The World Is Yours, It Ain’t Hard To Tell, One Love and Life’s A Bitch all get the remix treatment.

RATING: ★★★½  IN SHORT: Golden era

Harrison Craig - L.O.V.E. (Sony)

MOTHER’S Day alert!

Harrison Craig went from stuttering to stardom with a superb and stirring stint (that’s a lotta alliteration!) on The Voice last year.

Along with an impediment that affected his speech but not his sensational singing, the 19-year-old’s father left him at five, leaving Craig’s mum Janine to pick up the pieces.

And so, Craig’s second album is somewhat of a heartfelt ‘thanks mum’

It’s a super-classy effort from one of Australia’s finest up-and-coming voices, opening with a fairly true effort on Dream A Little Dream Of Me.

From there, we get smoky takes on Sinatra standards The Way You Look Tonight, Moon River and the fun title track.

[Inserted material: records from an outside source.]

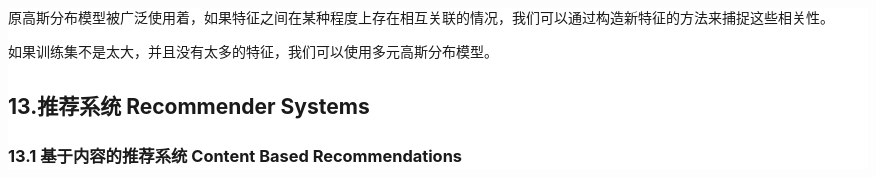 原高斯分布模型被广泛使用着，如果特征之间在某种程度上存在相互关联的情况，我们可以通过构造新特征的方法来捕捉这些相关性。

如果训练集不是太大，并且没有太多的特征，我们可以使用多元高斯分布模型。





## 13.推荐系统 Recommender Systems

### 13.1 基于内容的推荐系统 Content Based Recommendations

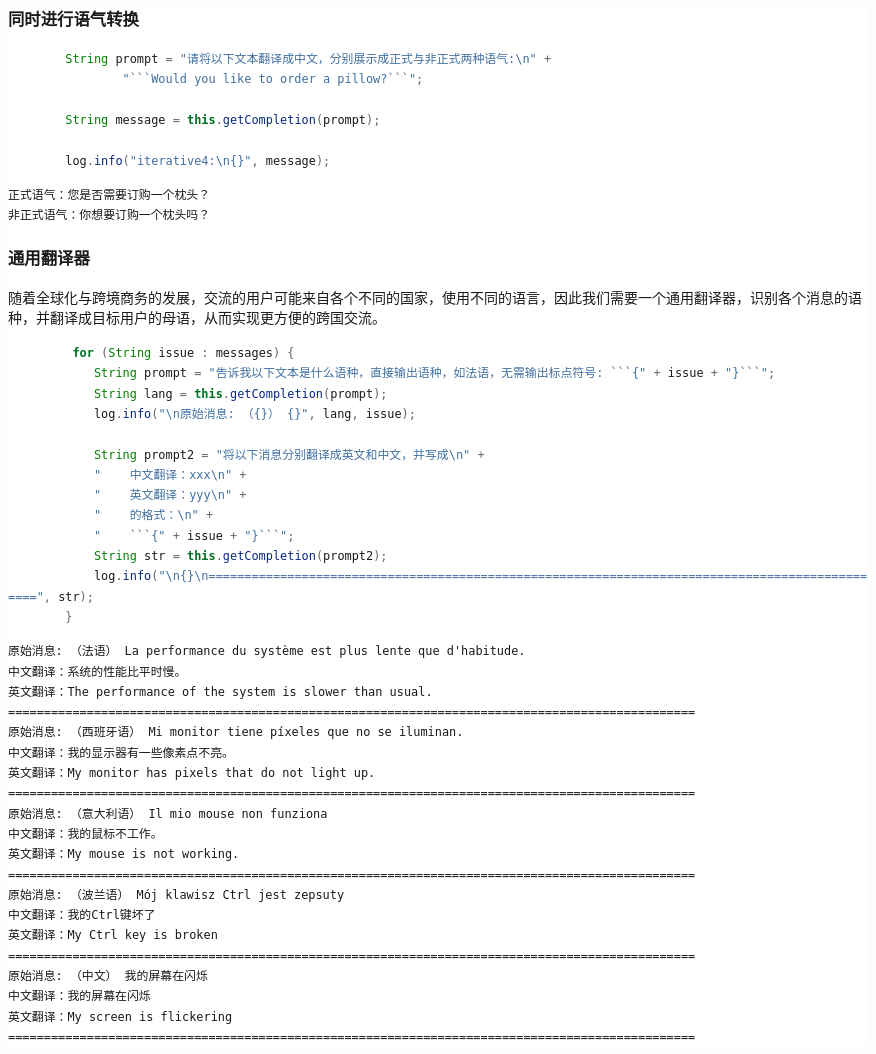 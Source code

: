 
### 同时进行语气转换

```java
        String prompt = "请将以下文本翻译成中文，分别展示成正式与非正式两种语气:\n" +
                "```Would you like to order a pillow?```";

        String message = this.getCompletion(prompt);

        log.info("iterative4:\n{}", message);
```
    正式语气：您是否需要订购一个枕头？
    非正式语气：你想要订购一个枕头吗？


### 通用翻译器

随着全球化与跨境商务的发展，交流的用户可能来自各个不同的国家，使用不同的语言，因此我们需要一个通用翻译器，识别各个消息的语种，并翻译成目标用户的母语，从而实现更方便的跨国交流。

```java
         for (String issue : messages) {
            String prompt = "告诉我以下文本是什么语种，直接输出语种，如法语，无需输出标点符号: ```{" + issue + "}```";
            String lang = this.getCompletion(prompt);
            log.info("\n原始消息: （{}） {}", lang, issue);
    
            String prompt2 = "将以下消息分别翻译成英文和中文，并写成\n" +
            "    中文翻译：xxx\n" +
            "    英文翻译：yyy\n" +
            "    的格式：\n" +
            "    ```{" + issue + "}```";
            String str = this.getCompletion(prompt2);
            log.info("\n{}\n================================================================================================", str);
        }
```

    原始消息: （法语） La performance du système est plus lente que d'habitude.
    中文翻译：系统的性能比平时慢。
    英文翻译：The performance of the system is slower than usual.
    ================================================================================================
    原始消息: （西班牙语） Mi monitor tiene píxeles que no se iluminan.
    中文翻译：我的显示器有一些像素点不亮。
    英文翻译：My monitor has pixels that do not light up.
    ================================================================================================
    原始消息: （意大利语） Il mio mouse non funziona
    中文翻译：我的鼠标不工作。
    英文翻译：My mouse is not working.
    ================================================================================================
    原始消息: （波兰语） Mój klawisz Ctrl jest zepsuty
    中文翻译：我的Ctrl键坏了
    英文翻译：My Ctrl key is broken
    ================================================================================================
    原始消息: （中文） 我的屏幕在闪烁
    中文翻译：我的屏幕在闪烁
    英文翻译：My screen is flickering
    ================================================================================================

Modern icons Robbie Williams (Angels) and John Legend (All Of Me) also get a respectful Craig makeover.

And some fun is had at the end on Love Is In The Air.

RATING: ★★★½  IN SHORT: Mum's the word

Sebastian Bach - Give 'Em Hell  (Universal)

YOU have to be of a certain vintage to remember Sebastian Bach at his best.

Back in the late 1980s, as the hearthrob frontman for Skid Row, he was like a poor-man’s Jon Bon Jovi (literally, as JBJ signed the band to a incredibly lucrative deal — for Jon).

While Bach left SR in 1996, he is still loved for the powerful vocals that drove hits like 18 & Life and I Remember You.

Bach’s latest solo CD is power-packed. It’s harder than SR’s early work but on par with the Slave To The Grind era.

Hard rock fans will dig the inclusion of ex Guns ‘N’ Roses bassist Duff McKagen in Bach’s new band.

Opener Hell Inside My Head is pure adrenaline, reintroducing one of the great voices of a genre as does the spiralling All My Friends Are Dead, with its machine-gun metal riffing.

Dominator is surely aptly titled and the power-ballad Had Enough is a nice throwback.